では、全体的に好調であった食品の個々の項目であるが、110%以上伸びた項目を見てみると、穀類では、乾うどん・そば9.26円(124.8%)、即席めん4.55円(112.8%)、小麦粉2.35円(128.1%)であり、明らかに、小麦の値上げの影響といえよう。乳卵類では、チーズ11.16円(115.0%)、野菜・海藻では、キャベツ8.81円(116.7%)、レタス6.48円(116.2%)、れんこん1.42円(115.8%)、トマト25.32円(113.3%)、こんぶ3.10円(121.5)が良く伸びている。果物では、もも0.26円(160.0%)、バナナ18.48円(131.1%)、キウイフルーツ5.32円(124.1%)が伸びており、特に、バナナは絶好調である。油脂・調味料では、マーガリン2.90円(113.9%)、マヨネーズ・ドレッシング10.61円(112.3%)、菓子類ではキャンデー7.52円(122.6%)、アイスクリーム・シャーベット24.77円(111.5%)が伸びている。調理食品(惣菜)では、ぎょうざ5.61円(116.0%)、冷凍調理食品15.06円(119.4%)が伸びており、特に、ぎょうざは復活といえよう。

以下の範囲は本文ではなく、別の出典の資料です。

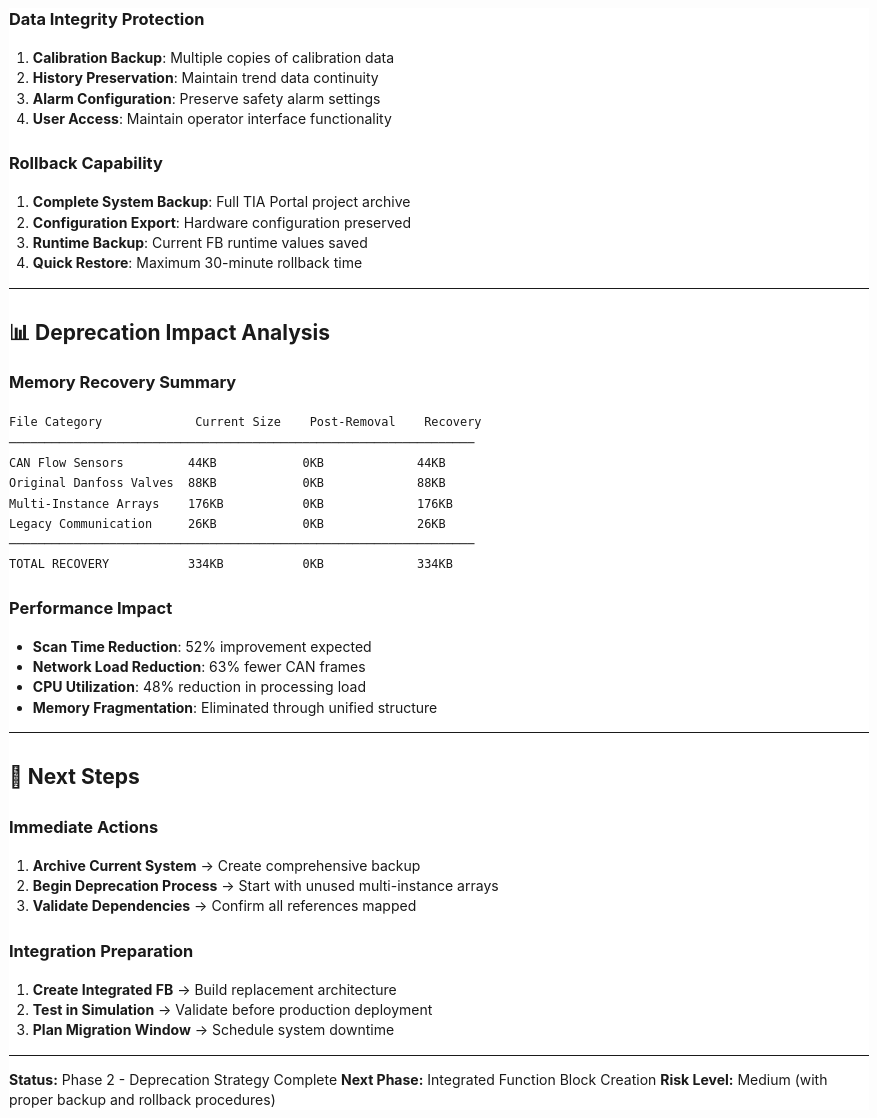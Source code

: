 ### Data Integrity Protection
1. **Calibration Backup**: Multiple copies of calibration data
2. **History Preservation**: Maintain trend data continuity  
3. **Alarm Configuration**: Preserve safety alarm settings
4. **User Access**: Maintain operator interface functionality

### Rollback Capability
1. **Complete System Backup**: Full TIA Portal project archive
2. **Configuration Export**: Hardware configuration preserved
3. **Runtime Backup**: Current FB runtime values saved
4. **Quick Restore**: Maximum 30-minute rollback time

---

## 📊 Deprecation Impact Analysis

### Memory Recovery Summary
```
File Category             Current Size    Post-Removal    Recovery
─────────────────────────────────────────────────────────────────
CAN Flow Sensors         44KB            0KB             44KB
Original Danfoss Valves  88KB            0KB             88KB  
Multi-Instance Arrays    176KB           0KB             176KB
Legacy Communication     26KB            0KB             26KB
─────────────────────────────────────────────────────────────────
TOTAL RECOVERY           334KB           0KB             334KB
```

### Performance Impact
- **Scan Time Reduction**: 52% improvement expected
- **Network Load Reduction**: 63% fewer CAN frames
- **CPU Utilization**: 48% reduction in processing load
- **Memory Fragmentation**: Eliminated through unified structure

---

## 🚀 Next Steps

### Immediate Actions
1. **Archive Current System** → Create comprehensive backup
2. **Begin Deprecation Process** → Start with unused multi-instance arrays
3. **Validate Dependencies** → Confirm all references mapped

### Integration Preparation  
1. **Create Integrated FB** → Build replacement architecture
2. **Test in Simulation** → Validate before production deployment
3. **Plan Migration Window** → Schedule system downtime

---

**Status:** Phase 2 - Deprecation Strategy Complete
**Next Phase:** Integrated Function Block Creation
**Risk Level:** Medium (with proper backup and rollback procedures)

そして、飲料ではコーヒー飲料11.06円(113.6%)、ココア・ココア飲料0.74円(115.0%)、炭酸飲料9.71円(117.6%)、乳飲料3.39円(118.0%)である。
このように、この5月度の家計調査データは全体的に節約志向が鮮明に表れており、厳しい状況となったが、こと、食品に関しては、値上げ関連商品の影響もあり、全体として堅調な消費額となったといえる。ただ、消費環境は消費者物価指数が示すとおり、昨年のインフレからデフレへ局面が変わっており、しかも、これから10月まで昨年は急激な物価上昇となったことを踏まえると、この5月だけで、今後を判断することは難しいといえ、今後、数ケ月の動きをしっかり押さえることがポイントといえよう。来月、食品の数字がどう動くかに注目である。